Hillary shocked – shocked! – at rising costs of Obamacare
At a campaign event in Virginia yesterday, Hillary Clinton appeared dumbfounded when a small business owner told her of the drastic rise in costs for health insurance under Obamacare. Jena Lifhits of the Weekly Standard summarizes (video below):
"A $400 increase, assuming you didn't have some terrible healthcare event, which it doesn't sound like you did," Clinton said at a campaign event in Virginia. "I don't understand."
The voter told Clinton that her health insurance plan had a rigid income cut-off that was preventing her from qualifying for subsidies.
"I have seen our health insurance for my own family go up $500 a month in the last two years," the voter said. "We went from $400-something to $900-something … we're just fighting to keep benefits for ourselves."

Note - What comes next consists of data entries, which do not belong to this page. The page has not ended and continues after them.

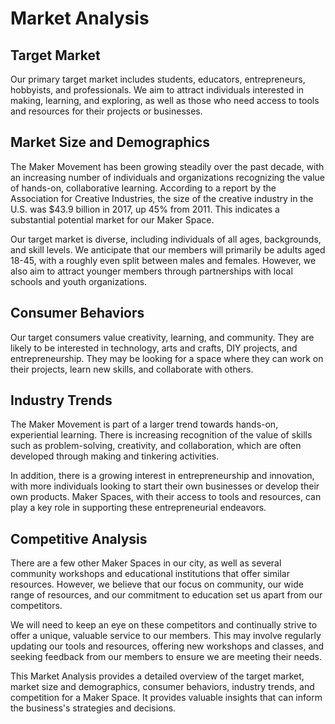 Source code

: # Market Analysis

## Target Market

Our primary target market includes students, educators, entrepreneurs, hobbyists, and professionals. We aim to attract individuals interested in making, learning, and exploring, as well as those who need access to tools and resources for their projects or businesses.

## Market Size and Demographics

The Maker Movement has been growing steadily over the past decade, with an increasing number of individuals and organizations recognizing the value of hands-on, collaborative learning. According to a report by the Association for Creative Industries, the size of the creative industry in the U.S. was $43.9 billion in 2017, up 45% from 2011. This indicates a substantial potential market for our Maker Space.

Our target market is diverse, including individuals of all ages, backgrounds, and skill levels. We anticipate that our members will primarily be adults aged 18-45, with a roughly even split between males and females. However, we also aim to attract younger members through partnerships with local schools and youth organizations.

## Consumer Behaviors

Our target consumers value creativity, learning, and community. They are likely to be interested in technology, arts and crafts, DIY projects, and entrepreneurship. They may be looking for a space where they can work on their projects, learn new skills, and collaborate with others.

## Industry Trends

The Maker Movement is part of a larger trend towards hands-on, experiential learning. There is increasing recognition of the value of skills such as problem-solving, creativity, and collaboration, which are often developed through making and tinkering activities.

In addition, there is a growing interest in entrepreneurship and innovation, with more individuals looking to start their own businesses or develop their own products. Maker Spaces, with their access to tools and resources, can play a key role in supporting these entrepreneurial endeavors.

## Competitive Analysis

There are a few other Maker Spaces in our city, as well as several community workshops and educational institutions that offer similar resources. However, we believe that our focus on community, our wide range of resources, and our commitment to education set us apart from our competitors.

We will need to keep an eye on these competitors and continually strive to offer a unique, valuable service to our members. This may involve regularly updating our tools and resources, offering new workshops and classes, and seeking feedback from our members to ensure we are meeting their needs.

This Market Analysis provides a detailed overview of the target market, market size and demographics, consumer behaviors, industry trends, and competition for a Maker Space. It provides valuable insights that can inform the business's strategies and decisions.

The woman said that she was also finding it difficult to provide benefits for her employees.
"The thought of being able to provide benefits to your employees is almost secondary. Yet, to keep your employees happy, that's a question that comes across my desk all the time," she said.
Clinton offered numerous solutions but avoided addressing the source of the problem.
"What you're saying is one of the real worries that we're facing with the cost of health insurance because the costs are going up in a lot of markets. Not all, but many markets," Clinton said. "I think that the Affordable Care Act is a big step forward for the vast majority of Americans, but we have to look at out of pocket costs, copays, deductibles, premiums."
Back in 1993, when Hillarycare threatened to cause the same sorts of problems, Rodham Clinton had a much more forthright answer:
"I can't be responsible for every undercapitalized entrepreneur in America," Mrs. Clinton said in 1993, responding to charges that her plan would bankrupt businesses and cut employment.
For some reason, she didn’t ask the woman in Virginia how well capitalized she is.
“Looking at” out-of-pocket costs, co-pays, deductibles, premiums is unlikely to help small business owners, when the fundamental design of Obamacare encourages the healthy to avoid signing up and the unhealthy to take advantage.